Wireless Networked Control Systems (NCS) are
increasingly deployed to monitor and control Cyber-Physical
Systems (CPS). To achieve and maintain a desirable level of
performance, NCS face significant challenges posed by the
scarce wireless resource and network dynamics. We consider
NCS consisting of multiple physical plant and digital controller
pairs communicating over a multi-hop wireless network. The
control objective is for the plants to follow the reference
trajectories provided by the controllers. This paper presents
a novel optimization formulation for minimizing the tracking
error introduced due to discretization and packet delays and
losses. The optimization problem maximizes a utility function
that characterizes the relationship between the sampling rate
and the capability of disturbance rejection of the control system.
The constraints represent the wireless network capacity and the
end-to-end delay requirements.
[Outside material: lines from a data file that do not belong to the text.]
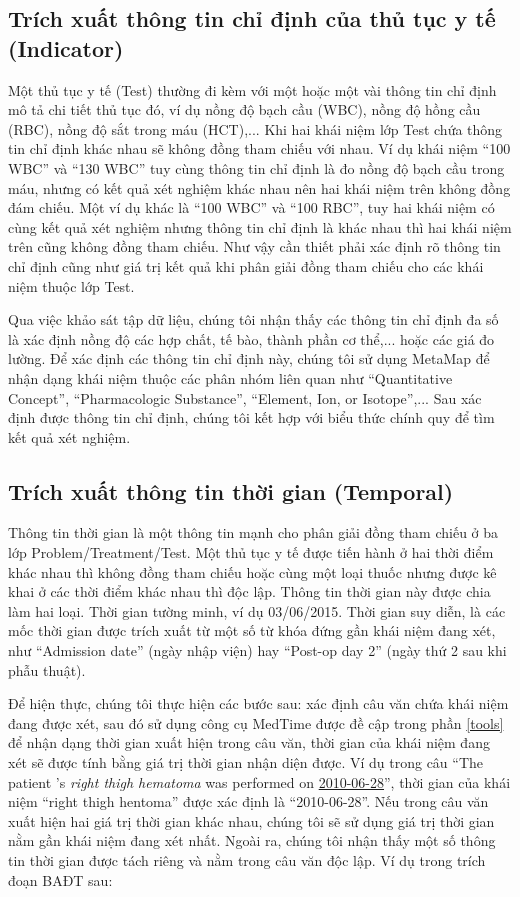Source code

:\subsection*{Trích xuất thông tin chỉ định của thủ tục y tế (Indicator)}
Một thủ tục y tế (Test) thường đi kèm với một hoặc một vài thông tin chỉ định mô tả chi tiết thủ tục đó, ví dụ nồng độ bạch cầu (WBC), nồng độ hồng cầu (RBC), nồng độ sắt trong máu (HCT),... Khi hai khái niệm lớp Test chứa thông tin chỉ định khác nhau sẽ không đồng tham chiếu với nhau. Ví dụ khái niệm ``100 WBC'' và ``130 WBC'' tuy cùng thông tin chỉ định là đo nồng độ bạch cầu trong máu, nhưng có kết quả xét nghiệm khác nhau nên hai khái niệm trên không đồng đám chiếu. Một ví dụ khác là ``100 WBC'' và ``100 RBC'', tuy hai khái niệm có cùng kết quả xét nghiệm nhưng thông tin chỉ định là khác nhau thì hai khái niệm trên cũng không đồng tham chiếu. Như vậy cần thiết phải xác định rõ thông tin chỉ định cũng như giá trị kết quả khi phân giải đồng tham chiếu cho các khái niệm thuộc lớp Test.

Qua việc khảo sát tập dữ liệu, chúng tôi nhận thấy các thông tin chỉ định đa số là xác định nồng độ các hợp chất, tế bào, thành phần cơ thể,... hoặc các giá đo lường. Để xác định các thông tin chỉ định này, chúng tôi sử dụng MetaMap để nhận dạng khái niệm thuộc các phân nhóm liên quan như ``Quantitative Concept'', ``Pharmacologic Substance'', ``Element, Ion, or Isotope'',... Sau xác định được thông tin chỉ định, chúng tôi kết hợp với biểu thức chính quy để tìm kết quả xét nghiệm.

\subsection*{Trích xuất thông tin thời gian (Temporal)}
Thông tin thời gian là một thông tin mạnh cho phân giải đồng tham chiếu ở ba lớp Problem/Treatment/Test. Một thủ tục y tế được tiến hành ở hai thời điểm khác nhau thì không đồng tham chiếu hoặc cùng một loại thuốc nhưng được kê khai ở các thời điểm khác nhau thì độc lập. Thông tin thời gian này được chia làm hai loại. Thời gian tường minh, ví dụ 03/06/2015. Thời gian suy diễn, là các mốc thời gian được trích xuất từ một số từ khóa đứng gần khái niệm đang xét, như ``Admission date'' (ngày nhập viện) hay ``Post-op day 2'' (ngày thứ 2 sau khi phẫu thuật).

Để hiện thực, chúng tôi thực hiện các bước sau: xác định câu văn chứa khái niệm đang được xét, sau đó sử dụng công cụ MedTime được đề cập trong phần \ref{tools} để nhận dạng thời gian xuất hiện trong câu văn, thời gian của khái niệm đang xét sẽ được tính bằng giá trị thời gian nhận diện được. Ví dụ trong câu ``The patient 's \textit{right thigh hematoma} was performed on \underline{2010-06-28}'', thời gian của khái niệm ``right thigh hentoma'' được xác định là ``2010-06-28''. Nếu trong câu văn xuất hiện hai giá trị thời gian khác nhau, chúng tôi sẽ sử dụng giá trị thời gian nằm gần khái niệm đang xét nhất. Ngoài ra, chúng tôi nhận thấy một số thông tin thời gian được tách riêng và nằm trong câu văn độc lập. Ví dụ trong trích đoạn BAĐT sau:

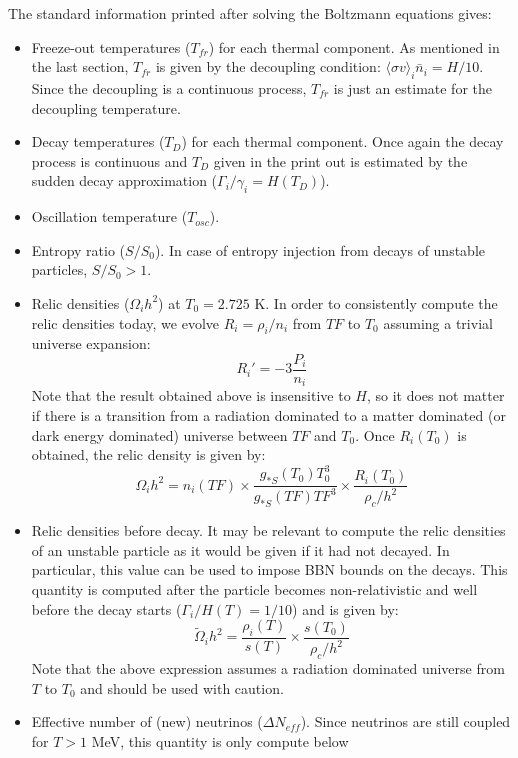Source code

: \documentclass[preprint,notoc]{JHEP3}
\def\sigv{\langle \sigma v \rangle}
\begin{document}
The standard information printed after solving the Boltzmann equations gives:
\begin{itemize}
\item Freeze-out temperatures ($T_{fr}$) for each thermal component. As mentioned in the last section, $T_{fr}$ is
given by the decoupling condition: $\sigv_i \bar{n}_i = H/10$. Since the decoupling is a continuous process, $T_{fr}$
is just an estimate for the decoupling temperature.
\item Decay temperatures ($T_D$) for each thermal component. Once again the decay process is continuous and $T_D$ given in
the print out is estimated by the sudden decay approximation ($\Gamma_i/\gamma_i = H(T_D)$).
\item Oscillation temperature ($T_{osc}$).
\item Entropy ratio ($S/S_0$). In case of entropy injection from decays of unstable particles, $S/S_0 > 1$.
\item Relic densities ($\Omega_i h^2$) at $T_0 = 2.725$ K. In order to consistently compute the relic densities today,
we evolve $R_i = \rho_i/n_i$ from $TF$ to $T_0$ assuming a trivial universe expansion:
\begin{equation}
R_i' = - 3 \frac{P_i}{n_i}
\end{equation}
Note that the result obtained above is insensitive to $H$, so it does not matter if there is a transition from
a radiation dominated to a matter dominated (or dark energy dominated) universe between $TF$ and $T_0$. Once $R_i(T_0)$
is obtained, the relic density is given by:
\begin{equation}
\Omega_i h^2 = n_i(TF) \times \frac{g_{*S}(T_0) T_0^3}{g_{*S}(TF) TF^3} \times \frac{R_i(T_0)}{\rho_c/h^2}
\end{equation}
\item Relic densities before decay. It may be relevant to compute the relic densities of an unstable particle as it would be given
if it had not decayed. In particular, this value can be used to impose BBN bounds on the decays. This quantity is computed after
the particle becomes non-relativistic and well before the decay starts ($\Gamma_i/H(T) = 1/10$)  and is given by:
\begin{equation}
\tilde{\Omega}_i h^2 = \frac{\rho_i(T)}{s(T)} \times \frac{s(T_0)}{\rho_c/h^2}
\end{equation}
Note that the above expression assumes a radiation dominated universe from $T$ to $T_0$ and should be used with caution.
\item Effective number of (new) neutrinos ($\Delta N_{eff}$). Since neutrinos are still coupled for $T > 1$ MeV, this quantity is only compute below

\end{itemize}
\end{document}
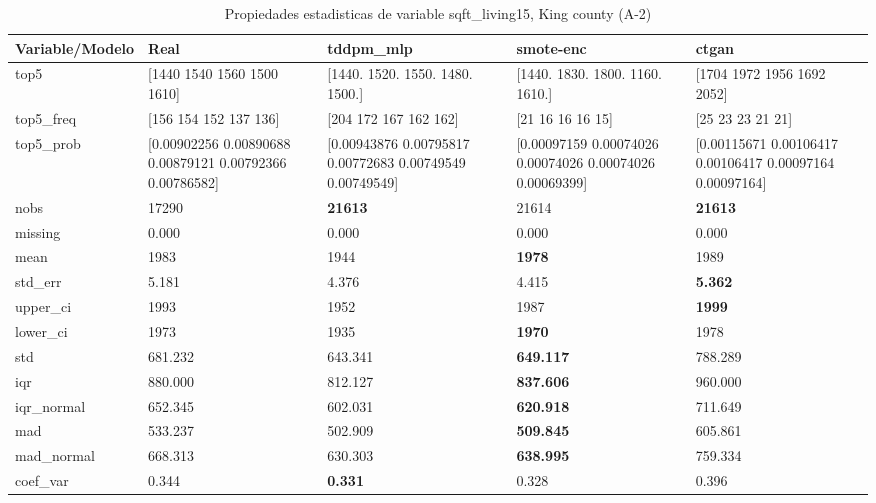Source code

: \begin{table}[H]
\centering
\fontsize{8}{14}\selectfont
\caption{Propiedades  estadisticas de variable sqft\_living15, King county (A-2)}
\label{table-stats-king county-a-2-sqft_living15}
\begin{tabular}{|l|m{10em}|m{10em}|m{10em}|m{10em}|}
\hline
 \rowcolor[gray]{0.8}
Variable/Modelo & Real & tddpm\_mlp & smote-enc & ctgan \\
\hline top5 & [1440 1540 1560 1500 1610] & [1440. 1520. 1550. 1480. 1500.] & [1440. 1830. 1800. 1160. 1610.] & [1704 1972 1956 1692 2052] \\
\hline top5\_freq & [156 154 152 137 136] & [204 172 167 162 162] & [21 16 16 16 15] & [25 23 23 21 21] \\
\hline top5\_prob & [0.00902256 0.00890688 0.00879121 0.00792366 0.00786582] & [0.00943876 0.00795817 0.00772683 0.00749549 0.00749549] & [0.00097159 0.00074026 0.00074026 0.00074026 0.00069399] & [0.00115671 0.00106417 0.00106417 0.00097164 0.00097164] \\
\hline nobs & 17290 & \bfseries 21613 & \cellcolor[rgb]{0.9, 0.54, 0.52} 21614 & \bfseries 21613 \\
\hline missing & 0.000 & 0.000 & 0.000 & 0.000 \\
\hline mean & 1983 & \cellcolor[rgb]{0.9, 0.54, 0.52} 1944 & \bfseries 1978 & 1989 \\
\hline std\_err & 5.181 & \cellcolor[rgb]{0.9, 0.54, 0.52} 4.376 & 4.415 & \bfseries 5.362 \\
\hline upper\_ci & 1993 & \cellcolor[rgb]{0.9, 0.54, 0.52} 1952 & 1987 & \bfseries 1999 \\
\hline lower\_ci & 1973 & \cellcolor[rgb]{0.9, 0.54, 0.52} 1935 & \bfseries 1970 & 1978 \\
\hline std & 681.232 & 643.341 & \bfseries 649.117 & \cellcolor[rgb]{0.9, 0.54, 0.52} 788.289 \\
\hline iqr & 880.000 & 812.127 & \bfseries 837.606 & \cellcolor[rgb]{0.9, 0.54, 0.52} 960.000 \\
\hline iqr\_normal & 652.345 & 602.031 & \bfseries 620.918 & \cellcolor[rgb]{0.9, 0.54, 0.52} 711.649 \\
\hline mad & 533.237 & 502.909 & \bfseries 509.845 & \cellcolor[rgb]{0.9, 0.54, 0.52} 605.861 \\
\hline mad\_normal & 668.313 & 630.303 & \bfseries 638.995 & \cellcolor[rgb]{0.9, 0.54, 0.52} 759.334 \\
\hline coef\_var & 0.344 & \bfseries 0.331 & 0.328 & \cellcolor[rgb]{0.9, 0.54, 0.52} 0.396 \\

\end{tabular}
\end{table}
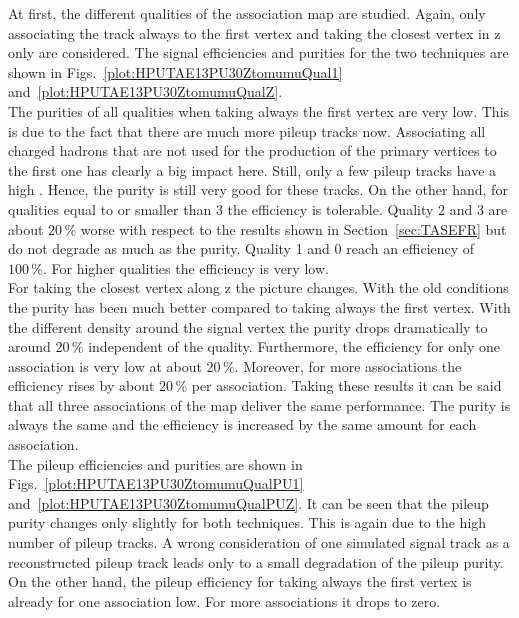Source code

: At first, the different qualities of the association map are studied. Again, only associating the track always to the first vertex and taking the closest vertex in z only are considered. The signal efficiencies and purities for the two techniques are shown in Figs.~\ref{plot:HPUTAE13PU30ZtomumuQual1} and~\ref{plot:HPUTAE13PU30ZtomumuQualZ}. \\
The purities of all qualities when taking always the first vertex are very low. This is due to the fact that there are much more pileup tracks now. Associating all charged hadrons that are not used for the production of the primary vertices to the first one has clearly a big impact here. Still, only a few pileup tracks have a high \pt{}. Hence, the purity is still very good for these tracks. On the other hand, for qualities equal to or smaller than 3 the efficiency is tolerable. Quality 2 and 3  are about $20\,\%$ worse with respect to the results shown in Section~\ref{sec:TASEFR} but do not degrade as much as the purity. Quality 1 and 0 reach an efficiency of $100\,\%$. For higher qualities the efficiency is very low. \\
For taking the closest vertex along z the picture changes. With the old conditions the purity has been much better compared to taking always the first vertex. With the different density around the signal vertex the purity drops dramatically to around $20\,\%$ independent of the quality. Furthermore, the efficiency for only one association is very low at about $20\,\%$. Moreover, for more associations the efficiency rises by about $20\,\%$ per association. Taking these results it can be said that all three associations of the map deliver the same performance. The purity is always the same and the efficiency is increased by the same amount for each association. \\
The pileup efficiencies and purities are shown in Figs.~\ref{plot:HPUTAE13PU30ZtomumuQualPU1} and~\ref{plot:HPUTAE13PU30ZtomumuQualPUZ}. It can be seen that the pileup purity changes only slightly for both techniques. This is again due to the high number of pileup tracks. A wrong consideration of one simulated signal track as a reconstructed pileup track leads only to a small degradation of the pileup purity. On the other hand, the pileup efficiency for taking always the first vertex is already for one association low. For more associations it drops to zero. \\
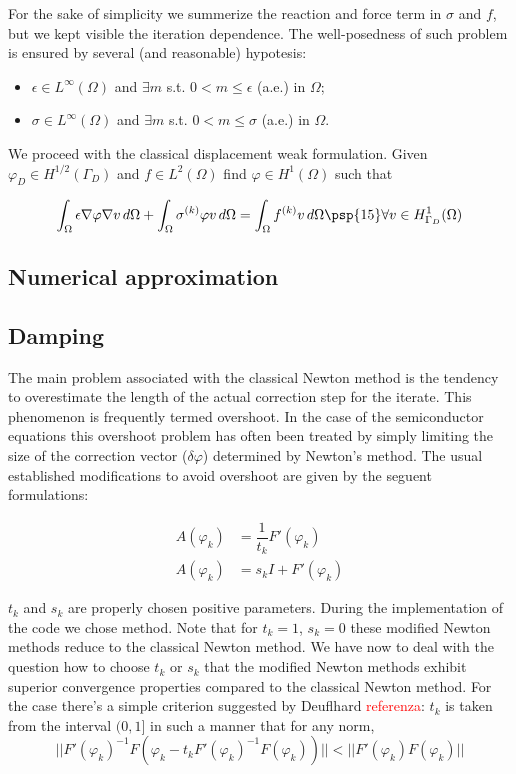 For the sake of simplicity we summerize the reaction and force term in $\sigma$ and $f$, but we kept visible the iteration dependence.
The well-posedness of such problem is ensured by several (and reasonable) hypotesis:
\begin{itemize}
\item $\epsilon \in L^{\infty}(\Omega)$ and $\exists m$ s.t. $0 < m \leq \epsilon$ (a.e.) in $\Omega$;
\item  $\sigma \in L^{\infty}(\Omega)$ and $\exists m$ s.t. $0 < m \leq \sigma$ (a.e.) in $\Omega$.
\end{itemize}

We proceed with the classical displacement weak formulation.
Given $\varphi_D \in H^{1/2}(\Gamma_D)$ and $f \in L^2(\Omega)$ find $\varphi \in H^1(\Omega)$ such that 

\begin{equation}
\int_{\Omega} \epsilon \nabla \varphi \nabla v \, d\Omega + \int_{\Omega} \sigma^{(k)}\varphi v \, d\Omega = \int_{\Omega} f^{(k)}v \, d\Omega \psp{15} \forall v \in H^1_{\Gamma_D}(\Omega)
\end{equation}

\subsection{Numerical approximation}

\subsection{Damping}
The main problem associated with the classical Newton method is the tendency to overestimate the length of the actual correction step for the iterate. This phenomenon is frequently termed overshoot. In the case of the semiconductor equations this overshoot problem has often been treated by simply limiting the size of the correction vector ($\delta \varphi$) determined by Newton's method. The usual established modifications to avoid overshoot are given by the seguent formulations:


\begin{align}
A(\varphi_k)&=\dfrac{1}{t_k}F'(\varphi_k) \label{eq: NLP mod used} \\
A(\varphi_k)&=s_kI+F'(\varphi_k) \label{eq: NLP mod not used}
\end{align}

$t_k$ and $s_k$ are properly chosen positive parameters. During the implementation of the code we chose  method. Note that for $t_k=1$, $s_k=0$ these modified Newton methods reduce to the classical Newton method. We have now to deal with the question how to choose $t_k$ or $s_k$ that the modified Newton methods exhibit superior convergence properties compared to the classical Newton method.
For the case  there's a simple criterion suggested by Deuflhard \textcolor{red}{referenza}: $t_k$ is taken from the interval $(0,1]$ in such a manner that for any norm,
\begin{equation}
\label{eq: extended criterion}
||F'(\varphi_k)^{-1}F(\varphi_k-t_kF'(\varphi_k)^{-1}F(\varphi_k))||<||F'(\varphi_k)F(\varphi_k)||
\end{equation}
The solution to this optimization
problem leads to a joint design of sampling rate adaptation
and network scheduling, which can be naturally deployed over
the existing layered networking systems. Based on a passivitybased
control framework, we show that the proposed cross-layer
design can achieve both stability and performance optimality.
Simulation studies conducted in an integrated simulation environment
consisting of Matlab/Simulink and ns-2 demonstrate
that our algorithm is able to provide agile and stable sampling
rate adaptation and achieve optimal NCS performance.